# Re: [HACKERS] [PERFORM] Bad n_distinct estimation; hacks suggested?

```On Sun, 2005-04-24 at 00:48 -0400, Tom Lane wrote:
> Josh Berkus <josh@agliodbs.com> writes:
> > Overall, our formula is inherently conservative of n_distinct.   That is, I
> > believe that it is actually computing the *smallest* number of distinct
> > values which would reasonably produce the given sample, rather than the
> > *median* one.  This is contrary to the notes in analyze.c, which seem to
> > think that we're *overestimating* n_distinct.
>
> Well, the notes are there because the early tests I ran on that formula
> did show it overestimating n_distinct more often than not.  Greg is
> correct that this is inherently a hard problem :-(
>
> I have nothing against adopting a different formula, if you can find
> something with a comparable amount of math behind it ... but I fear
> it'd only shift the failure cases around.
> ```
```
Perhaps the formula is not actually being applied?

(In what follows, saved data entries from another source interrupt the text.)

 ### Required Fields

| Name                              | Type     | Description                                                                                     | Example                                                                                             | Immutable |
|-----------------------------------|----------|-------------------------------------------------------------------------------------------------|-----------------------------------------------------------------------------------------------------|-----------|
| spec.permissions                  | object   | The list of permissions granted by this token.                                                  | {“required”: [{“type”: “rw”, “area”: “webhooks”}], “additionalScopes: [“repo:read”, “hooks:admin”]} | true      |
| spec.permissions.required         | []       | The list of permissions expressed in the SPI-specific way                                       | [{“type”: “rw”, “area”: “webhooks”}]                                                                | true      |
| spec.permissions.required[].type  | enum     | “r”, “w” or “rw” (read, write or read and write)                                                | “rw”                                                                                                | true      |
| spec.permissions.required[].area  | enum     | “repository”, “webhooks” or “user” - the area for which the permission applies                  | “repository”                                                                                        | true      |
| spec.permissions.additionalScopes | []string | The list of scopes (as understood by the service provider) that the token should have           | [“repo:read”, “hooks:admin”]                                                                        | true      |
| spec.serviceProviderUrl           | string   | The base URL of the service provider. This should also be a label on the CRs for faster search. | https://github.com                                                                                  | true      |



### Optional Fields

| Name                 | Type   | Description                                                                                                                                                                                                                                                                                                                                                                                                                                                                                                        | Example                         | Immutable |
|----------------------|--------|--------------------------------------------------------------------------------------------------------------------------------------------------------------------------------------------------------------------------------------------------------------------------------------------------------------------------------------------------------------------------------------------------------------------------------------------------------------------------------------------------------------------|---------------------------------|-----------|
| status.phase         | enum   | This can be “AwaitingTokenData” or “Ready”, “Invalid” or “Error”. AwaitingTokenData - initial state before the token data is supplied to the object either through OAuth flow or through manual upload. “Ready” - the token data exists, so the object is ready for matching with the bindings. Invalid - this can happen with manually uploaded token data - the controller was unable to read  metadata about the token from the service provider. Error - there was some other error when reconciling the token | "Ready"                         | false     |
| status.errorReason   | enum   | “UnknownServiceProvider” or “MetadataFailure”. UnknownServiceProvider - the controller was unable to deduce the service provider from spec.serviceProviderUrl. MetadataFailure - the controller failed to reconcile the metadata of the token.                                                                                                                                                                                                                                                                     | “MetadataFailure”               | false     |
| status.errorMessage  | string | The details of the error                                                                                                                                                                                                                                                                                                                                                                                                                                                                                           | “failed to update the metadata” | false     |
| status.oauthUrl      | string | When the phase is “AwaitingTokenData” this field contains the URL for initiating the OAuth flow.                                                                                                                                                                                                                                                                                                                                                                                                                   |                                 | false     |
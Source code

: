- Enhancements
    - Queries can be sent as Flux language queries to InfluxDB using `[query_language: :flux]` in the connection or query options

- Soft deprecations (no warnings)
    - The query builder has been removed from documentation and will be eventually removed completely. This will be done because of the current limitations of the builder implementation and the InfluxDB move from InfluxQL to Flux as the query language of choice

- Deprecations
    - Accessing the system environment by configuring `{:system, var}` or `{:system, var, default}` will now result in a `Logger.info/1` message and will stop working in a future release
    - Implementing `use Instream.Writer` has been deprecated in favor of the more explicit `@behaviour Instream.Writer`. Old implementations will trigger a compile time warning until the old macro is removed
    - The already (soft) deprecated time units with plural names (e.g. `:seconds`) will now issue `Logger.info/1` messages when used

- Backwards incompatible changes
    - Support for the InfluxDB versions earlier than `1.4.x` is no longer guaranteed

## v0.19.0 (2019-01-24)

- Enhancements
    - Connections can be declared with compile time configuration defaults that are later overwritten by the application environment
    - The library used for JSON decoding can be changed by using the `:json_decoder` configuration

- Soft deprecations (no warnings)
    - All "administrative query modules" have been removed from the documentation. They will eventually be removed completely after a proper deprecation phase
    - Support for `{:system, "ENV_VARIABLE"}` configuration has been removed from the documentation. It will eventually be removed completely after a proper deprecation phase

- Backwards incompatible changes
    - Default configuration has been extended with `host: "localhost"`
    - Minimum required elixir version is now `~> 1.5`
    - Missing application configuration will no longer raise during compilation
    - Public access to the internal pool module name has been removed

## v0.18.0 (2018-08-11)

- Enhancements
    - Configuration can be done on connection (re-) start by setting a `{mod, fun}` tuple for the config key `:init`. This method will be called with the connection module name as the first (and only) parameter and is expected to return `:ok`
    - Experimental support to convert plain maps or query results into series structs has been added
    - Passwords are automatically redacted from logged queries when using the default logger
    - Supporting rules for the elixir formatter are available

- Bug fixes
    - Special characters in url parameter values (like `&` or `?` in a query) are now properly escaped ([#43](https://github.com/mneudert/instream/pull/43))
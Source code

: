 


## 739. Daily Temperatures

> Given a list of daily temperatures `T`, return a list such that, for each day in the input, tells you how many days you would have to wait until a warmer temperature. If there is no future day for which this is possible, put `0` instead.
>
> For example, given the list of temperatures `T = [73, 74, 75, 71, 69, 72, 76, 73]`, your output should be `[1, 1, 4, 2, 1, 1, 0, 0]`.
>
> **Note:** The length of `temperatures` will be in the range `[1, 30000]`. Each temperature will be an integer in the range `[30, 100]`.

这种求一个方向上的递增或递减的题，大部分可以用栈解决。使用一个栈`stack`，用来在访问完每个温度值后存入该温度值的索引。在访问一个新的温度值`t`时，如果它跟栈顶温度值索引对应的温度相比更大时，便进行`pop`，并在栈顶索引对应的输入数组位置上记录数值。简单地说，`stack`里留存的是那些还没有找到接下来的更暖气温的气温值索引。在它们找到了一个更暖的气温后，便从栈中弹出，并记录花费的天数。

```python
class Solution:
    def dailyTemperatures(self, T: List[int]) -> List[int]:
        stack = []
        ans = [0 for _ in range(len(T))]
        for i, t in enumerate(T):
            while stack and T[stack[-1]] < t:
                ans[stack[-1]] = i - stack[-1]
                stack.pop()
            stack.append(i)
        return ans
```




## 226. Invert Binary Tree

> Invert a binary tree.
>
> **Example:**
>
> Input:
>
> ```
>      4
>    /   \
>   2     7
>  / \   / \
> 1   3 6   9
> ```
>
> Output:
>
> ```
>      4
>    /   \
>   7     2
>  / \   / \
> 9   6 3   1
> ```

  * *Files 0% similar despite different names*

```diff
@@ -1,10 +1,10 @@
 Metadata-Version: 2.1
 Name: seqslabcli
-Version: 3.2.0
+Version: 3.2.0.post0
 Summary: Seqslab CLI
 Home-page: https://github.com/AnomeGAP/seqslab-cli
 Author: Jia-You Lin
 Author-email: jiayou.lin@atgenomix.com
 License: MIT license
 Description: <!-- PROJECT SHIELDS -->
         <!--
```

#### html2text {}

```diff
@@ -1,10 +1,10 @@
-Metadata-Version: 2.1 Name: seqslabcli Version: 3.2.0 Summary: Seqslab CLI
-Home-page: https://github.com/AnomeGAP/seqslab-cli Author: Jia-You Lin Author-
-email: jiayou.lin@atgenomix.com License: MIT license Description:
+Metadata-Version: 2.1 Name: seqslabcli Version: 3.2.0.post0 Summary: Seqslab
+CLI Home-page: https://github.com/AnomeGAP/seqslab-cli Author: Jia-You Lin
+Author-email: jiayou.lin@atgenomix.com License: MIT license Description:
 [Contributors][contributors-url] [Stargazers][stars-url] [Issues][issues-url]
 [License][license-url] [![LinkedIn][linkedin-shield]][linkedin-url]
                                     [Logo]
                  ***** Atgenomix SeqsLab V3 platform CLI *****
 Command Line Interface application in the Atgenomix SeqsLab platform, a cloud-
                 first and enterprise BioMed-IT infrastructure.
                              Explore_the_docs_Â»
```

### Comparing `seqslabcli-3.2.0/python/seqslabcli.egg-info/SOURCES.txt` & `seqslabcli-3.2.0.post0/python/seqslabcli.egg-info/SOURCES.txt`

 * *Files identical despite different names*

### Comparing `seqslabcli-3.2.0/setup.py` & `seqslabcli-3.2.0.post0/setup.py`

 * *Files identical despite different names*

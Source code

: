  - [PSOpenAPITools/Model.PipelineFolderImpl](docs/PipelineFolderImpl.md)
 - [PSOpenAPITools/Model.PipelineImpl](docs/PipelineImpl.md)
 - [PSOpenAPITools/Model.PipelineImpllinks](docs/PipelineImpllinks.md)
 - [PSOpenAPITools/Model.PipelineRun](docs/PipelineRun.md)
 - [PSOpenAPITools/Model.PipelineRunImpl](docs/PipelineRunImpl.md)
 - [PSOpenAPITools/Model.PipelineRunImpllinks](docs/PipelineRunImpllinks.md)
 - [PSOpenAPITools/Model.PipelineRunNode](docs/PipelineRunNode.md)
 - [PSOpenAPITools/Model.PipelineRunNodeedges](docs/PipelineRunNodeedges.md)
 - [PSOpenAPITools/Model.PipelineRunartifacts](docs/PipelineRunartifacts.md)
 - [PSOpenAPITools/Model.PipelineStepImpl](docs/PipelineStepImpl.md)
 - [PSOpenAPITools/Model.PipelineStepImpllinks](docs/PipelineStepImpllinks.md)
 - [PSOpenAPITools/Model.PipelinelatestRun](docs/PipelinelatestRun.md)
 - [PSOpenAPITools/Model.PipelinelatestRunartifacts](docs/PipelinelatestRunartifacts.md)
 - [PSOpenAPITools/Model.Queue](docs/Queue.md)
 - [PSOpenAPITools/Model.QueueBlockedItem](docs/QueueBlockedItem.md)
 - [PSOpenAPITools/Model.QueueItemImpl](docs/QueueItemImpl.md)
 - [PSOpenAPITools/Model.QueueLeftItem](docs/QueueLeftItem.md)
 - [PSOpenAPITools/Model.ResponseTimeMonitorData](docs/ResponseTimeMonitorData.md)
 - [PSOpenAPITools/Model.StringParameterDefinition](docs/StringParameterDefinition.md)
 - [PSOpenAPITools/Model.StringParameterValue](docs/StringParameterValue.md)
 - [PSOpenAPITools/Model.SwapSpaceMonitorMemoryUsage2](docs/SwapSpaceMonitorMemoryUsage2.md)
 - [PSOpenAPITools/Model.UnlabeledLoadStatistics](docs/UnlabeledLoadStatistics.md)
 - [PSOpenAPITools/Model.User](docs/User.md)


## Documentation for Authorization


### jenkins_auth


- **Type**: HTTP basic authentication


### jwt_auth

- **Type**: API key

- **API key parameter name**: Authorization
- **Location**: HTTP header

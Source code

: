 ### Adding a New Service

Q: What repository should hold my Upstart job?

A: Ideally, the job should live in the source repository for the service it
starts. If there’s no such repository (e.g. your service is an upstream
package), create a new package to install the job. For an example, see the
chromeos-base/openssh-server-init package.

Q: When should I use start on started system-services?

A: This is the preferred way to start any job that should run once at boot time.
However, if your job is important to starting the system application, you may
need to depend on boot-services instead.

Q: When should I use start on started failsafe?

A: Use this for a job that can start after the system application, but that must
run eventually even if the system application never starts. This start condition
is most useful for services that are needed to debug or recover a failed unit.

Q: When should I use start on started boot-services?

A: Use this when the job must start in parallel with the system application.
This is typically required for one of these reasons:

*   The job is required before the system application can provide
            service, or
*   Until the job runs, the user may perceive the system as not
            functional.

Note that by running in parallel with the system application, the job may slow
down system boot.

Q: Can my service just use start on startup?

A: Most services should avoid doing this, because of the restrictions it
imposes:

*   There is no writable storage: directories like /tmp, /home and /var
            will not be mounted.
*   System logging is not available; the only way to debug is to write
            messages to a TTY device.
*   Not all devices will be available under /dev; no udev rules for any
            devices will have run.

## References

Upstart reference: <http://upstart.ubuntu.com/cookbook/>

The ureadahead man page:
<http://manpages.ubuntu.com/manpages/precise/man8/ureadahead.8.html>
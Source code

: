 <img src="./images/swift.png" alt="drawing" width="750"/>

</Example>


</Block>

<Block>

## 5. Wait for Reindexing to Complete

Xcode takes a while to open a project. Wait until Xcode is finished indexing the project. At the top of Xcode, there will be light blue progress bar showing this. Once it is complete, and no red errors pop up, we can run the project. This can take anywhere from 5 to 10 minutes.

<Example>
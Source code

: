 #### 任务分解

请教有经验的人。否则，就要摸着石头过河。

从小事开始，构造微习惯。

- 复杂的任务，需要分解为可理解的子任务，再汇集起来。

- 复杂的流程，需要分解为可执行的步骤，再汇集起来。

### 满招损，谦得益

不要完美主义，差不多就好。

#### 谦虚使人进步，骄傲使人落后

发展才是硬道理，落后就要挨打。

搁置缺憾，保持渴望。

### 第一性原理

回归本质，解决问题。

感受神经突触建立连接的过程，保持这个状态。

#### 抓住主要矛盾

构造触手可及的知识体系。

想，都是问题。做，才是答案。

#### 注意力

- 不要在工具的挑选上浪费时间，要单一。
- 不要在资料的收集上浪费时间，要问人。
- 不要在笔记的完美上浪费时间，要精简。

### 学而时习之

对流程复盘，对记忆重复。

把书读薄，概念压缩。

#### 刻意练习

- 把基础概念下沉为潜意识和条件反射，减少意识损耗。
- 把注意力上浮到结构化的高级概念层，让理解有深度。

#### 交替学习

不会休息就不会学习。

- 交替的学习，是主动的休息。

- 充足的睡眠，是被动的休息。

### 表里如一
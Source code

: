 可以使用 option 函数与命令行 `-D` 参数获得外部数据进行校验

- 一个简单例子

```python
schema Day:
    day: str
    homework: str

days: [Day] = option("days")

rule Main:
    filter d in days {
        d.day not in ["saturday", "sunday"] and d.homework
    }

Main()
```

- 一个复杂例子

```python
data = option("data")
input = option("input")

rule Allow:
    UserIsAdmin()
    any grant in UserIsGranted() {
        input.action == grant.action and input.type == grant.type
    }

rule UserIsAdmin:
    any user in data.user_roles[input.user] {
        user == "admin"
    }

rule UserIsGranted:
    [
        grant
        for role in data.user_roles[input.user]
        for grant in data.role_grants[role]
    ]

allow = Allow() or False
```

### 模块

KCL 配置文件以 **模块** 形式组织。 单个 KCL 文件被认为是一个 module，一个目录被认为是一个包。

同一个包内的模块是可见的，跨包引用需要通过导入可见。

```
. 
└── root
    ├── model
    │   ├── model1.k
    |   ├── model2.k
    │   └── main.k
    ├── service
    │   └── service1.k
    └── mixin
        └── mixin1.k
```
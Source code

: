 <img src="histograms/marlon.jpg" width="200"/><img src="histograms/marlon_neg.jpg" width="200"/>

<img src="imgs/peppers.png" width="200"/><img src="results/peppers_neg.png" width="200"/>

The code looks like this...
if (nmultiple == 0)
{
/* If we found no repeated values, assume it's a unique column */
}
else if (toowide_cnt == 0 && nmultiple == ndistinct)
{
/*
* Every value in the sample appeared more than once.  Assume
* the column has just these values.
*/
}
else
{
/*----------
* Estimate the number of distinct values using the estimator
* proposed by Haas and Stokes in IBM Research Report RJ 10025:

The middle chunk of code looks to me like if we find a distribution
where values all occur at least twice, then we won't bother to apply the
Haas and Stokes equation. That type of frequency distribution would be
very common in a set of values with very high ndistinct, especially when
sampled.

The comment
* Every value in the sample appeared more than once.  Assume
* the column has just these values.
doesn't seem to apply when using larger samples, as Josh is using.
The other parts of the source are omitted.